Hi we have a bit of a problem with our 983 which is for some reason Rapido have put a window the headboard end so when we sit up in bed we end up squashing the concertina blinds which is not good, has anyone solved this problem?..........all I can think ofis getting a bit of thick perspex and velcro fasten it to the window frame.
Chris


----------



## peejay (May 10, 2005)

This might help as its sort of a similar problem but at the other end so to speak...

On our previous van we had a permanent double bed where it was easy for me to keep puttinh my foot through the blind at night.

Option 1, Hymer supplied a wooden fillet....

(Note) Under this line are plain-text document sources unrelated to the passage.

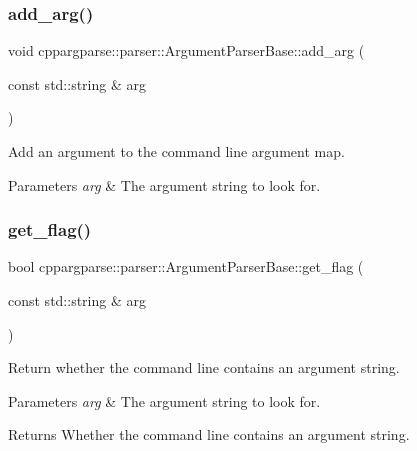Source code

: \subsubsection{\texorpdfstring{add\+\_\+arg()}{add\_arg()}}
{\footnotesize\ttfamily void cppargparse\+::parser\+::\+Argument\+Parser\+Base\+::add\+\_\+arg (\begin{DoxyParamCaption}\item[{const std\+::string \&}]{arg }\end{DoxyParamCaption})\hspace{0.3cm}{\ttfamily [inline]}}



Add an argument to the command line argument map. 


\begin{DoxyParams}{Parameters}
{\em arg} & The argument string to look for. \\
\hline
\end{DoxyParams}
\mbox{\label{classcppargparse_1_1parser_1_1ArgumentParserBase_ac0b74272352f73058e35119c5b8a54fb}} 
\subsubsection{\texorpdfstring{get\+\_\+flag()}{get\_flag()}}
{\footnotesize\ttfamily bool cppargparse\+::parser\+::\+Argument\+Parser\+Base\+::get\+\_\+flag (\begin{DoxyParamCaption}\item[{const std\+::string \&}]{arg }\end{DoxyParamCaption})\hspace{0.3cm}{\ttfamily [inline]}}



Return whether the command line contains an argument string. 


\begin{DoxyParams}{Parameters}
{\em arg} & The argument string to look for.\\
\hline
\end{DoxyParams}
\begin{DoxyReturn}{Returns}
Whether the command line contains an argument string. 
\end{DoxyReturn}
\mbox{\label{classcppargparse_1_1parser_1_1ArgumentParserBase_a9b716b70f52707633faccdc3de63641c}} 

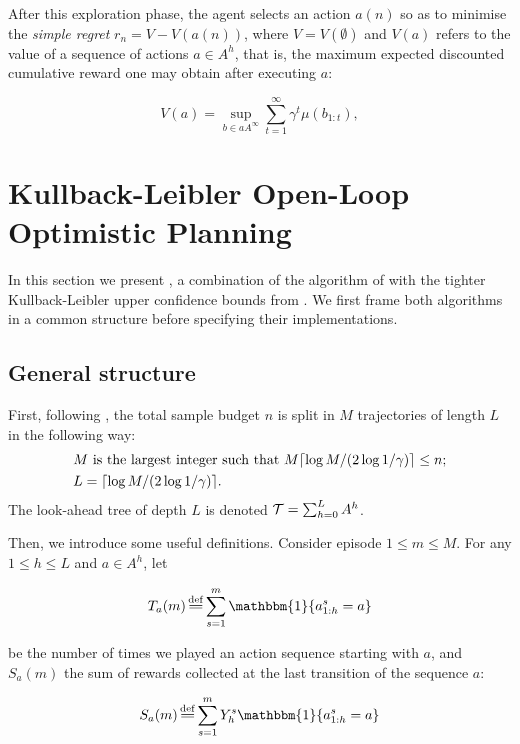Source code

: \documentclass[runningheads, envcountsame, a4paper]{llncs}
\newcommand{\citep}{\cite}
\begin{document}
After this exploration phase, the agent selects an action $a(n)$ so as to minimise the \emph{simple regret} $r_n = V - V(a(n))$, where $V=V(\emptyset)$ and $V(a)$ refers to the value of a sequence of actions $a\in A^h$, that is, the maximum expected discounted cumulative reward one may obtain after executing $a$:


\begin{equation}
\label{eq:value}
V(a) = \sup_{b\in aA^\infty} \sum_{t=1}^\infty \gamma^t\mu(b_{1:t}),
\end{equation}


\section{Kullback-Leibler Open-Loop Optimistic Planning}
\label{sec:kl-olop}

In this section we present \KLOLOP, a combination of the \OLOP algorithm of \citep{Bubeck2010} with the tighter Kullback-Leibler upper confidence bounds from \citep{Cappe2013}. We first frame both algorithms in a common structure before specifying their implementations.

\subsection{General structure}

First, following \OLOP, the total sample budget $n$ is split in $M$ trajectories of length $L$ in the following way: 
\begin{align*}
    &M\text{ is the largest integer such that } M \lceil\log M/(2 \log 1/\gamma)\rceil \leq n;\\
    &L= \lceil\log M / (2 \log 1/\gamma)\rceil.
\end{align*}
The look-ahead tree of depth $L$ is denoted $\mathcal{T} = \sum_{h=0}^L A^h$.

Then, we introduce some useful definitions. Consider episode $1 \leq m \leq M$. For any $1 \leq h \leq L$ and $a\in A^h$, let 


\begin{equation*}
    T_a(m) \eqdef \sum_{s=1}^m \mathbbm{1}\{a^s_{1:h} = a\}
\end{equation*}


\noindent
be the number of times we played an action sequence starting with $a$, and $S_a(m)$ the sum of rewards collected at the last transition of the sequence $a$:


\begin{equation*}
    S_a(m) \eqdef \sum_{s=1}^m Y^s_h \mathbbm{1}\{a^s_{1:h} = a\}
\end{equation*}
\end{document}

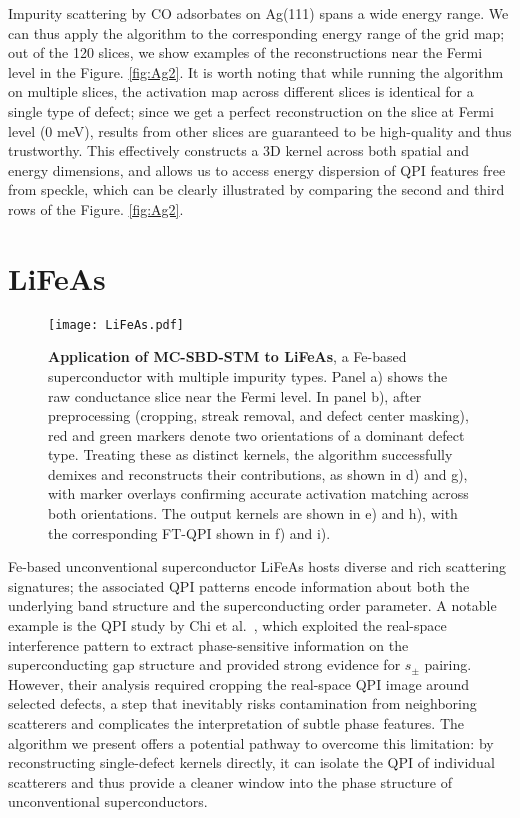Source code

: Impurity scattering by CO adsorbates on Ag(111) spans a wide energy range. We can thus apply the algorithm to the corresponding energy range of the grid map; out of the 120 slices, we show examples of the reconstructions near the Fermi level in the Figure. \ref{fig:Ag2}. It is worth noting that while running the algorithm on multiple slices, the activation map across different slices is identical for a single type of defect; since we get a perfect reconstruction on the slice at Fermi level (0 meV), results from other slices are guaranteed to be high-quality and thus trustworthy. This effectively constructs a 3D kernel across both spatial and energy dimensions, and allows us to access energy dispersion of QPI features free from speckle, which can be clearly illustrated by comparing the second and third rows of the Figure. \ref{fig:Ag2}.
\section{LiFeAs}

\begin{figure}
	\texttt{[image: LiFeAs.pdf]} 
	\centering
	\caption[\textbf{Application of MC-SBD-STM to LiFeAs}]{\textbf{Application of MC-SBD-STM to LiFeAs}, a Fe-based superconductor with multiple impurity types. Panel a) shows the raw conductance slice near the Fermi level. In panel b), after preprocessing (cropping, streak removal, and defect center masking), red and green markers denote two orientations of a dominant defect type. Treating these as distinct kernels, the algorithm successfully demixes and reconstructs their contributions, as shown in d) and g), with marker overlays confirming accurate activation matching across both orientations. The output kernels are shown in e) and h), with the corresponding FT-QPI shown in f) and i).}
	\label{fig:LiFeAs}
\end{figure}
Fe-based unconventional superconductor LiFeAs hosts diverse and rich scattering signatures; the associated \ac{QPI} patterns encode information about both the underlying band structure and the superconducting order parameter. A notable example is the \ac{QPI} study by Chi et al.~\cite{chiSignInversionSuperconducting2014}, which exploited the real-space interference pattern to extract phase-sensitive information on the superconducting gap structure and provided strong evidence for $s_{\pm}$ pairing. However, their analysis required cropping the real-space QPI image around selected defects, a step that inevitably risks contamination from neighboring scatterers and complicates the interpretation of subtle phase features. The algorithm we present offers a potential pathway to overcome this limitation: by reconstructing single-defect kernels directly, it can isolate the QPI of individual scatterers and thus provide a cleaner window into the phase structure of unconventional superconductors.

Option 2, I made up a perspex sheet and drilled holes in for ventilation in summer, you'd probably have the strengthen this though as it wouldn't be strong enough to lean against..










Pete


----------



## Codfinger (Jan 11, 2008)

Hi pete, thanks for that, the Rapido designer obviously does not read in bed eh?
Chris


----------



## UncleNorm (May 1, 2005)

Hi Chris! I think it's worse than that! :roll:

It's ironic that you should say


> _*the Rapido designer obviously does not read in bed *_


.... just after I had said in another thread


> _*Why don't manufacturers and converters try living in their products then they'd be able to talk from experience. *_


It constantly amazes me that they design and make these machines and haven't got the foggiest idea about how they get used. Auntie Sandra and I can't sit up in bed because of the window and the fear of clouting one's head on the overhead cupboards!! Are we not allowed to have breakfast in bed any more? :evil:

I was debating the same kind of issue only recently with another couple of Motorhomers, who had asked their converter/salesman, "Will you make sure there's a heating outlet in the vanity/shower room, please?"
The salesman replied, "What do you want one there for?" **$$££%%
The couple explained how people often get WET in WET weather and need somewhere to hang and dry their outdoor gear.

"We'd like a silver screen," another couple had said.
The sales EXECUTIVE asked, "What do you want one of those for?"

Blinking heck (contained annoyance) why do the MH sales reps need to ask? If they USED the bl**dy things, they'd KNOW!!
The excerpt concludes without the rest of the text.